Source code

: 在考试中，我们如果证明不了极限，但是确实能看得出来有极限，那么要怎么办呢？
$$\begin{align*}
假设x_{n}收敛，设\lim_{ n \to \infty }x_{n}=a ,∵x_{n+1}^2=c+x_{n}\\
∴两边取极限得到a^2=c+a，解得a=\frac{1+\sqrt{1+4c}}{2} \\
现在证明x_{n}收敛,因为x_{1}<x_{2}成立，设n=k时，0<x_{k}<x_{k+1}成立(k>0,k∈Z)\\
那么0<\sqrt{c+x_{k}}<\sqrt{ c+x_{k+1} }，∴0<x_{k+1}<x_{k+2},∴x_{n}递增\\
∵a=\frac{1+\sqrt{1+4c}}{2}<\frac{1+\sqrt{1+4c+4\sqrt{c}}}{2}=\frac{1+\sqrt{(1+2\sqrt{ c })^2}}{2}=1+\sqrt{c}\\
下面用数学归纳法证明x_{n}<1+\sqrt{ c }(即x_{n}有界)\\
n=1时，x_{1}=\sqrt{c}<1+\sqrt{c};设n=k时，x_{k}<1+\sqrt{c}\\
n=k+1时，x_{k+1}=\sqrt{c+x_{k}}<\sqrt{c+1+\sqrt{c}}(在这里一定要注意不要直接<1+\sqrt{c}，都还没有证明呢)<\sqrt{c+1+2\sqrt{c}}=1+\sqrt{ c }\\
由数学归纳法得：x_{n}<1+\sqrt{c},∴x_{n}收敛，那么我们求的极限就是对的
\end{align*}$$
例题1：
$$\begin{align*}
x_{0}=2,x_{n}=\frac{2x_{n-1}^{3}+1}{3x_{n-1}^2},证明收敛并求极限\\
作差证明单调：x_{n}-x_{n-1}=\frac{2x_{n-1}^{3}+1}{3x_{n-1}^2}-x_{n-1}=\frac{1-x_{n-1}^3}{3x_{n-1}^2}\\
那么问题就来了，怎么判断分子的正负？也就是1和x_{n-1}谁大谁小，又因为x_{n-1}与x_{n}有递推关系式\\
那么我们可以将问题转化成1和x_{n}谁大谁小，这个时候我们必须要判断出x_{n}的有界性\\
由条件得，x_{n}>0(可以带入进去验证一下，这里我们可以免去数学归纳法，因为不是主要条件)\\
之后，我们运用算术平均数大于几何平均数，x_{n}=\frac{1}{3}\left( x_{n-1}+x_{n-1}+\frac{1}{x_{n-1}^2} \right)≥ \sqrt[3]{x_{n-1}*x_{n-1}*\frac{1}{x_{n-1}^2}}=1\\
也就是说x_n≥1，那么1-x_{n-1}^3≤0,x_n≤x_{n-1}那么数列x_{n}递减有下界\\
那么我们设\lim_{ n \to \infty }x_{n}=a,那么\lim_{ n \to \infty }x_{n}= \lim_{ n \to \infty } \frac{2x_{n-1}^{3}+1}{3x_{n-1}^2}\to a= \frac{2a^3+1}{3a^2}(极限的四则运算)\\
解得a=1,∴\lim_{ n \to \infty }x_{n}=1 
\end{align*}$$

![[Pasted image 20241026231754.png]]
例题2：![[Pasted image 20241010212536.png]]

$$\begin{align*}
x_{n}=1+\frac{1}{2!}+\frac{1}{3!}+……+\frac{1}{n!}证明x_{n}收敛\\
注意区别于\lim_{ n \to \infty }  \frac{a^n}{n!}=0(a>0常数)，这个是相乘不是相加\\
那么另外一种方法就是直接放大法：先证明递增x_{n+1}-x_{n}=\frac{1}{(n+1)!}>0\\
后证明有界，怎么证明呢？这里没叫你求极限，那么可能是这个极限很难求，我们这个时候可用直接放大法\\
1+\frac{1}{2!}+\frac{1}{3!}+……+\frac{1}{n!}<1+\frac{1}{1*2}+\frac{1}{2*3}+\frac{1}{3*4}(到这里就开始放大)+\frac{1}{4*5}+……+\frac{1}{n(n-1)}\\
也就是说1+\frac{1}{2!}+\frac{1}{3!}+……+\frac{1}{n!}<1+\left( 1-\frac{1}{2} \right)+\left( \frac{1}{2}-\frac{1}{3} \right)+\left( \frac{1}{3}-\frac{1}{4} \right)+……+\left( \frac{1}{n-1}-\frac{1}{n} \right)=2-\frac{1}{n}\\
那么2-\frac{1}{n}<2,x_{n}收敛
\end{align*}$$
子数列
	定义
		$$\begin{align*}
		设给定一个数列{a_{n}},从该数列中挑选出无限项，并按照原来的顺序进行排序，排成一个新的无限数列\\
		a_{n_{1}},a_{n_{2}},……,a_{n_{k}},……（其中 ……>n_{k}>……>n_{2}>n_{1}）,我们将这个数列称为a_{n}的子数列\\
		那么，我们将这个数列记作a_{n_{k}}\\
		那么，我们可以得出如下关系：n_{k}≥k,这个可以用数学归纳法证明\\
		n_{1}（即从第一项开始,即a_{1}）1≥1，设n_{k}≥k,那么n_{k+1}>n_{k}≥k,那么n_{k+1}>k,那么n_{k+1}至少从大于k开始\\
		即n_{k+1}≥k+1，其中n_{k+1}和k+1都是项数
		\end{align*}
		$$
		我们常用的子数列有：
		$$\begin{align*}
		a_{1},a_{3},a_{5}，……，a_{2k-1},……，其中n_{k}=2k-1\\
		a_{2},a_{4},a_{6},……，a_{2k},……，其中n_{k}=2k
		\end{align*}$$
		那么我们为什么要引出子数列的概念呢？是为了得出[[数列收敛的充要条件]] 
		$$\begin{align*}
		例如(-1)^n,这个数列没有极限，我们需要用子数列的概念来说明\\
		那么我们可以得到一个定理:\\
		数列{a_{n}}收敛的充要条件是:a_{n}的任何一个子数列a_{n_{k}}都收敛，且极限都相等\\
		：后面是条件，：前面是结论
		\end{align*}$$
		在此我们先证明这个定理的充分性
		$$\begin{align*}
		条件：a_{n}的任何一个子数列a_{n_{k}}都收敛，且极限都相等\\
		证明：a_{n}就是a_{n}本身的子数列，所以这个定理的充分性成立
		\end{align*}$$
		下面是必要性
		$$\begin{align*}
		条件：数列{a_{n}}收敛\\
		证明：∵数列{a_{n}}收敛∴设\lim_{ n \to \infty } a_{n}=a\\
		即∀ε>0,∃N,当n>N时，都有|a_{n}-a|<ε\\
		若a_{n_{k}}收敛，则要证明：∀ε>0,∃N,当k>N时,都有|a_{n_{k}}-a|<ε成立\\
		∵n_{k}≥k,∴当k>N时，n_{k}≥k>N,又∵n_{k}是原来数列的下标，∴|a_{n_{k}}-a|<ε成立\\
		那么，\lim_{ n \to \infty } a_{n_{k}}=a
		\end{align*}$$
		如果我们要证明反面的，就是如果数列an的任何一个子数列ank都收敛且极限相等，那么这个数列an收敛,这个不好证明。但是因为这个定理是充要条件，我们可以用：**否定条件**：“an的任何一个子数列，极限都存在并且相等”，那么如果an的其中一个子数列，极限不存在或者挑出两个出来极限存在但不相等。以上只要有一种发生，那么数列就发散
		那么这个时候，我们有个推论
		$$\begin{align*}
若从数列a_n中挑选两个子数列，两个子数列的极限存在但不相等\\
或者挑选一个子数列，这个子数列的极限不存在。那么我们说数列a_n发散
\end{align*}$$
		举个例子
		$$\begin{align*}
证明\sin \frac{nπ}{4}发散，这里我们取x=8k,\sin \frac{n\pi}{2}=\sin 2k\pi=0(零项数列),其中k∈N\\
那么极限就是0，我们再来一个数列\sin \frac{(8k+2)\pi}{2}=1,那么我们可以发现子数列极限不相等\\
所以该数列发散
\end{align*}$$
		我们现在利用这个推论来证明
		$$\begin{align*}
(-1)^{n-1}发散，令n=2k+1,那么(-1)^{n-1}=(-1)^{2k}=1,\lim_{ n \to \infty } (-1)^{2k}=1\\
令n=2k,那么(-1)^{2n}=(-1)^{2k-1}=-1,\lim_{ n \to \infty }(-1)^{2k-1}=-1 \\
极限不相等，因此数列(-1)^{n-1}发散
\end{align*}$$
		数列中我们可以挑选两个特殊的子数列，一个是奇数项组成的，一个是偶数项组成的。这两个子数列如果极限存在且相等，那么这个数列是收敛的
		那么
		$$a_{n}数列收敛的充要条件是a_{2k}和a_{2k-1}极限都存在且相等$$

• [Required action]
The lines to copy are those in the listing that contain "且极限都相等".

• [Final answer]
		数列{a_{n}}收敛的充要条件是:a_{n}的任何一个子数列a_{n_{k}}都收敛，且极限都相等\\
		条件：a_{n}的任何一个子数列a_{n_{k}}都收敛，且极限都相等\\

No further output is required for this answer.